== Saved entries ==
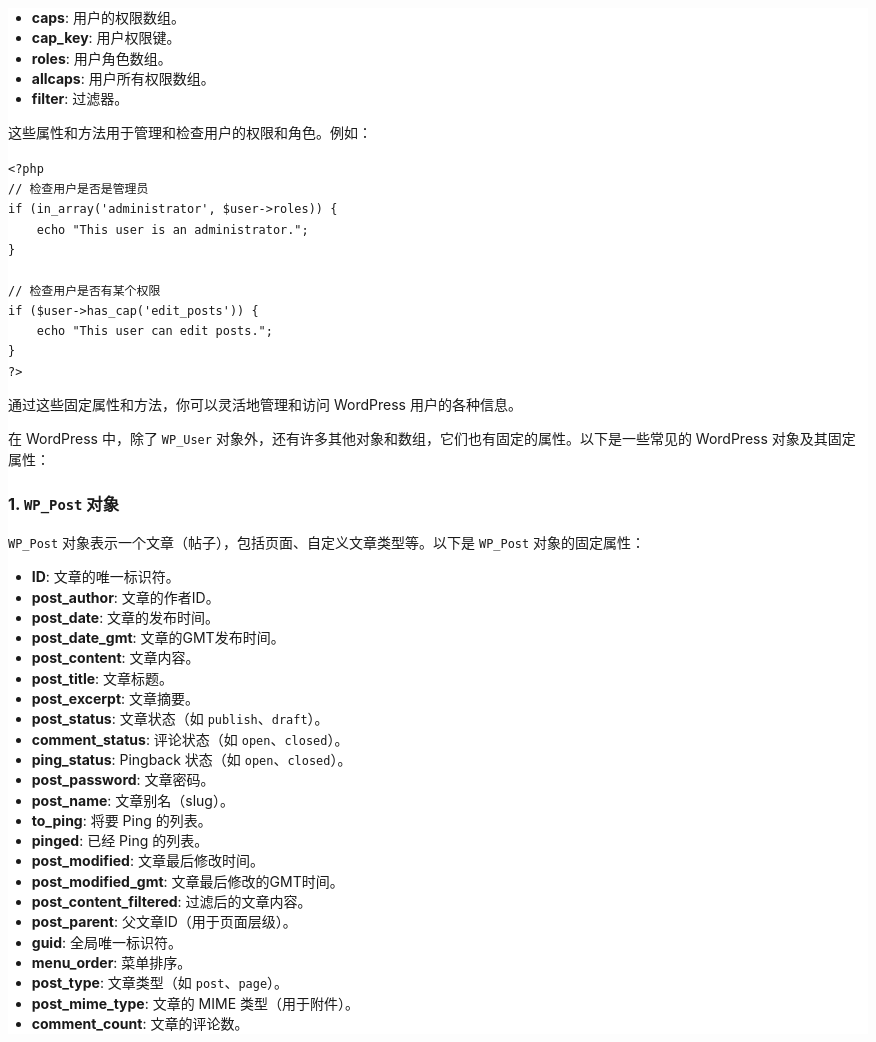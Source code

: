 - **caps**: 用户的权限数组。
- **cap\_key**: 用户权限键。
- **roles**: 用户角色数组。
- **allcaps**: 用户所有权限数组。
- **filter**: 过滤器。

这些属性和方法用于管理和检查用户的权限和角色。例如：

```
<?php
// 检查用户是否是管理员
if (in_array('administrator', $user->roles)) {
    echo "This user is an administrator.";
}

// 检查用户是否有某个权限
if ($user->has_cap('edit_posts')) {
    echo "This user can edit posts.";
}
?>
```

通过这些固定属性和方法，你可以灵活地管理和访问 WordPress 用户的各种信息。

在 WordPress 中，除了 `WP_User` 对象外，还有许多其他对象和数组，它们也有固定的属性。以下是一些常见的 WordPress 对象及其固定属性：

### 1. `WP_Post` 对象

`WP_Post` 对象表示一个文章（帖子），包括页面、自定义文章类型等。以下是 `WP_Post` 对象的固定属性：

- **ID**: 文章的唯一标识符。
- **post\_author**: 文章的作者ID。
- **post\_date**: 文章的发布时间。
- **post\_date\_gmt**: 文章的GMT发布时间。
- **post\_content**: 文章内容。
- **post\_title**: 文章标题。
- **post\_excerpt**: 文章摘要。
- **post\_status**: 文章状态（如 `publish`、`draft`）。
- **comment\_status**: 评论状态（如 `open`、`closed`）。
- **ping\_status**: Pingback 状态（如 `open`、`closed`）。
- **post\_password**: 文章密码。
- **post\_name**: 文章别名（slug）。
- **to\_ping**: 将要 Ping 的列表。
- **pinged**: 已经 Ping 的列表。
- **post\_modified**: 文章最后修改时间。
- **post\_modified\_gmt**: 文章最后修改的GMT时间。
- **post\_content\_filtered**: 过滤后的文章内容。
- **post\_parent**: 父文章ID（用于页面层级）。
- **guid**: 全局唯一标识符。
- **menu\_order**: 菜单排序。
- **post\_type**: 文章类型（如 `post`、`page`）。
- **post\_mime\_type**: 文章的 MIME 类型（用于附件）。
- **comment\_count**: 文章的评论数。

== TASK DESCRIPTION ==
Your answer should be the lines from the opening of the records through the line with "- **post\_status**: 文章状态（如", both ends retyped exactly and pictures left out.

== SOLUTION FOR THIS TASK ==
Source code

: - **caps**: 用户的权限数组。
- **cap\_key**: 用户权限键。
- **roles**: 用户角色数组。
- **allcaps**: 用户所有权限数组。
- **filter**: 过滤器。

这些属性和方法用于管理和检查用户的权限和角色。例如：

```
<?php
// 检查用户是否是管理员
if (in_array('administrator', $user->roles)) {
    echo "This user is an administrator.";
}

// 检查用户是否有某个权限
if ($user->has_cap('edit_posts')) {
    echo "This user can edit posts.";
}
?>
```

通过这些固定属性和方法，你可以灵活地管理和访问 WordPress 用户的各种信息。

在 WordPress 中，除了 `WP_User` 对象外，还有许多其他对象和数组，它们也有固定的属性。以下是一些常见的 WordPress 对象及其固定属性：

### 1. `WP_Post` 对象

`WP_Post` 对象表示一个文章（帖子），包括页面、自定义文章类型等。以下是 `WP_Post` 对象的固定属性：

- **ID**: 文章的唯一标识符。
- **post\_author**: 文章的作者ID。
- **post\_date**: 文章的发布时间。
- **post\_date\_gmt**: 文章的GMT发布时间。
- **post\_content**: 文章内容。
- **post\_title**: 文章标题。
- **post\_excerpt**: 文章摘要。
- **post\_status**: 文章状态（如 `publish`、`draft`）。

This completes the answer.